Aug 1: Property company Eumundi Group said it expected to report a profit of between $9 million and $9.1 million for the June year.

This compared to a $5.5 million profit last year.

The profit would include fair value gains in the Aspley Arcade Shopping Village and Court House Hotel of about $2.5 million before tax.

Fair value gains on the Aspley Shopping Centre and the Ashmore Tavern of about $7.7 million would be recorded through other comprehensive income.

Excluding non-cash fair value gains and adjustment and government subsidies relating to Covid net profit was expected to be between $3.5 million and $3.7 million.

QML raises exploration funds

Aug 1: AML said it had raised $2 million through a placement of shares to sophisticated and institutional investors at 15 cents a share.

The company’s chairman Andrew Sparke subscribed for shares worth $250,000 and general manager of operations James Anderson took up $50,000 in shares.

Sparke said the placement was structured to provide capital to continue exploration while minimising dilution to existing shareholders.

Metro Mining raises $19m

Jul 29: Bauxite producer Metro Mining said it had received commitments for a $18.9 million, two-tranche placement at 2 cents a share as well as a $6.5 million loan conversion.

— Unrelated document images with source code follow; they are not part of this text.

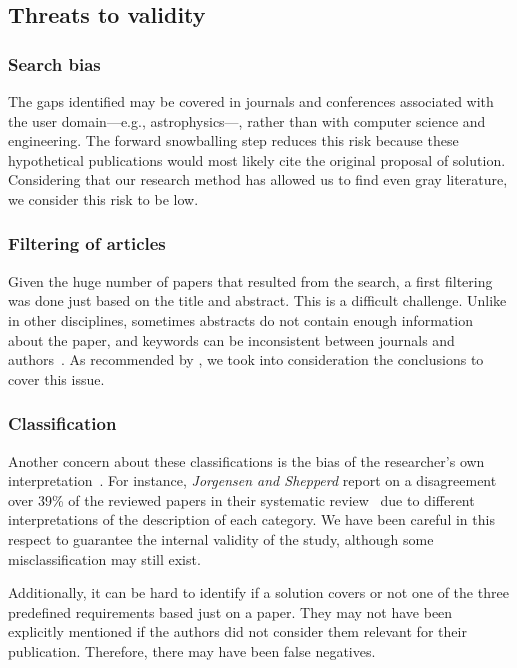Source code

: \subsection{Threats to validity}
\label{sec:mapping/threats}
\subsubsection{Search bias}
The gaps identified may be covered in
journals and conferences associated with the user domain---e.g., astrophysics---,
rather than with computer science and engineering. The forward snowballing
step reduces this risk because these hypothetical publications would most likely
cite the original proposal of solution. Considering that our research method has
allowed us to find even gray literature, we consider this risk to be low.

\subsubsection{Filtering of articles}
Given the huge number of papers that resulted from the search,
a first filtering was done just based on the title and abstract.
This is a difficult challenge. Unlike in other disciplines, sometimes abstracts
do not contain enough information about the paper, and keywords can be inconsistent
between journals and authors~\cite{Budgen2008,Brereton2007,Jalali2012}.
As recommended by \cite{Brereton2007}, we took into consideration
the conclusions to cover this issue.

\subsubsection{Classification}
Another concern about these classifications is the bias of the researcher's own
interpretation~\cite{MacLure2005}.
For instance, \emph{Jorgensen and Shepperd} report on a disagreement over
39\% of the reviewed papers in their systematic review~\cite{Jorgensen2007}
due to different interpretations of the description of each category. We
have been careful in this respect to guarantee the internal validity of the
study, although some misclassification may still exist.

Additionally, it can be hard to identify if a solution covers or not one of the
three predefined requirements based just on a paper. They may not have been
explicitly mentioned if the authors did not consider them relevant for their publication. Therefore, there may have been false negatives.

The capital raised under the placement would be directed to its expansion to 7 million tonnes a year.

Managing director Simon Wensley said the company was happy with the strog support for the placement.

A share purchase plan would also be carried out allowing for purchases of up to $30,000 to raise a further $2 million, at the same price as the placement.

Alliance boss walks

Jul 28: Alliance Airlines chief executive Lee Schofield has resigned joining the growing list of corporate figures to quit in recent weeks.

Schofield resigned for undefined personal reasons after seven years in the job and 10 years with the company.

Alliance, which operates charters, is being taken over by Qantas.

Schofield said it had been a privilege to work for Alliance.

Managing director Scott McMillan would take on Schofield’s responsibilities.

Thiess bids for MACA

Jul 26: Thiess has made an off-market bid for mining services company MACA at a 42 per cent premium.

The offer price of $1.025 for each MACA share compared with its volume weighted average price at July 25. Its most recent close was at 80 cents.

MACA’s board has recommended the offer.

The bid is conditional on FIRB and ACCC approval.

Thiess said it expected to run MACA in “materially the same manner”.

Hawsons bulks up ahead of financing

Jul 26: Hawsons Iron has increased the mineral resource at its Broken Hill iron ore project by 21 per cent to 484 million tonnes.

Managing director Brian Grazien said the combined measured and indicated resource of 247 million tonnes set up the bankable feasibility study for the ore reserve to satisfy project lenders that there was sufficient high grade material to meet concentrate production of 20mt a year.

Hawsons also expected another upgrade by the end of the September quarter.